A lot of noise when trying to "follow" 2000 users



Hi Twitter!

I’m using the streaming API to follow around 2000 users with their user ids. I am using the phirehose library and codes from 140dev. The script seems to run just fine collecting tweets of the 2000 users, but it is also storing a lot of tweets from user id’s that I did not include in my array of user id’s to follow, basically it is giving me tweets that I do not want and tweets from user id’s that are not in my filter. Is there usually this much noise with the streaming API? or could there be something wrong with the phirehose library and its functions? I can provide the functions and scripts if anyone wants to look at it.


Just to confirm this observation: I also use the streaming API to follow almost 5,000 users, and in about 10% of the tweets I cannot find any user id that is in the list of my 5k users – neither in ['user']['id_str'], ['in_reply_to_user_id_str'], ['retweet_status']['in_reply_to_user_id_str'] or ['retweet_status']['user']['id_str'].
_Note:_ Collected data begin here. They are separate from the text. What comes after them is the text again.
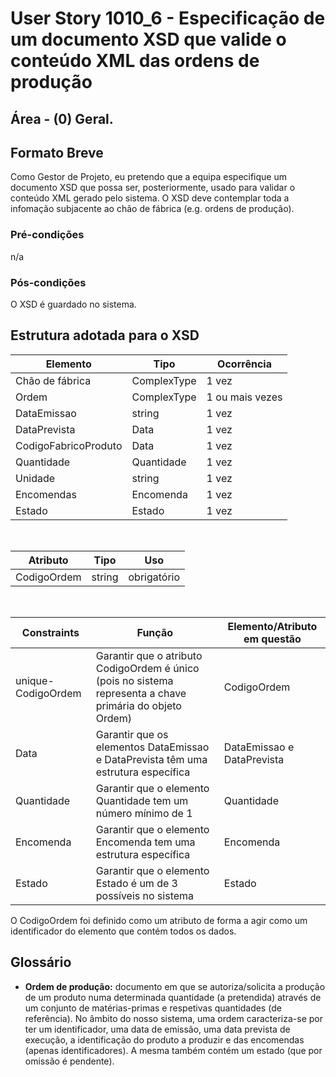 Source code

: 

# User Story 1010_6 - Especificação de um documento XSD que valide o conteúdo XML das ordens de produção

## Área - (0) Geral.

## Formato Breve

Como Gestor de Projeto, eu pretendo que a equipa especifique um documento XSD que possa ser, posteriormente, usado para validar o conteúdo XML gerado pelo sistema.
O XSD deve contemplar toda a infomação subjacente ao chão de fábrica (e.g.  ordens de produção).

### Pré-condições

n/a

### Pós-condições

O XSD é guardado no sistema.



## Estrutura adotada para o XSD

| Elemento             | Tipo        | Ocorrência      |
| -------------------- | ----------- | --------------- |
| Chão de fábrica      | ComplexType | 1 vez           |
| Ordem                | ComplexType | 1 ou mais vezes |
| DataEmissao          | string      | 1 vez           |
| DataPrevista         | Data        | 1 vez           |
| CodigoFabricoProduto | Data        | 1 vez           |
| Quantidade           | Quantidade  | 1 vez           |
| Unidade              | string      | 1 vez           |
| Encomendas           | Encomenda   | 1 vez           |
| Estado               | Estado      | 1 vez           |

​    

| Atributo    | Tipo   | Uso         |
| ----------- | ------ | ----------- |
| CodigoOrdem | string | obrigatório |

​     

| Constraints        | Função                                                       | Elemento/Atributo em questão |
| ------------------ | ------------------------------------------------------------ | ---------------------------- |
| unique-CodigoOrdem | Garantir que o atributo CodigoOrdem é único (pois no sistema representa a chave primária do objeto Ordem) | CodigoOrdem                  |
| Data               | Garantir que os elementos DataEmissao e DataPrevista têm uma estrutura específica | DataEmissao e DataPrevista   |
| Quantidade         | Garantir que o elemento Quantidade tem um número mínimo de 1 | Quantidade                   |
| Encomenda          | Garantir que o elemento Encomenda tem uma estrutura específica | Encomenda                    |
| Estado             | Garantir que o elemento Estado é um de 3 possíveis no sistema | Estado                       |



O CodigoOrdem foi definido como um atributo de forma a agir como um identificador do elemento que contém todos os dados.



## Glossário

- **Ordem de produção:** documento em que se autoriza/solicita a produção de um produto numa determinada quantidade (a pretendida) através de um conjunto de matérias-primas e respetivas quantidades (de referência). No âmbito do nosso sistema, uma ordem caracteriza-se por ter um identificador, uma data de emissão, uma data prevista de execução, a identificação do produto a produzir e das encomendas (apenas identificadores). A mesma também contém um estado (que por omissão é pendente).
Yes!!! But in my case almost 50% of the tweets are from user ids that are not in my 2000 list. Almost completely random tweets are being collected.


Just to clarify, what do you mean by “[…] tweets are from user ids […]”? It reads a bit as if a tweet is from User 123 is ['user']['id_str']=123. However, as far as I understand the API documentation, you will also get tweets the are replies to User 123 or retweets of tweets of User 123. If you only look at ['user']['id_str'], the 50% sound fine to me. But I assume you also checked the other fields like ['retweet_status']['user']['id_str'] or ['in_reply_to_user_id_str'].

Admittedly, I’m not even really sure if I understand the API documentation [1] correctly. For the follow paramter it says that you get “Replies to any Tweet created by the user.” To me this is ambigious. Either the user wrote the reply or the tweet that someone hast replied to. Looking at my data, I assume it’s the latter, since I have tweets with, for example, ['user']['id_str']=XXX and ['retweet_status']['user']['id_str']=1234 with User 1234 of the users I follow.

[1] https://dev.twitter.com/streaming/overview/request-parameters


Correct. As I understand it, you will basically get every tweet that is associated with the user_id you are following as explained in the documentation. So yes I do expect to get tweets from user_ids that I am not following, which I get a lot. But in my data, I am getting tweets that are completely irrelevant. I am even more sure considering the fact that the user_ids I am following are from a certain country, but I would get a lot of tweets from other nationals. So I was just wondering why would there be so much noise.


that’s interesting, making progress of 300 additional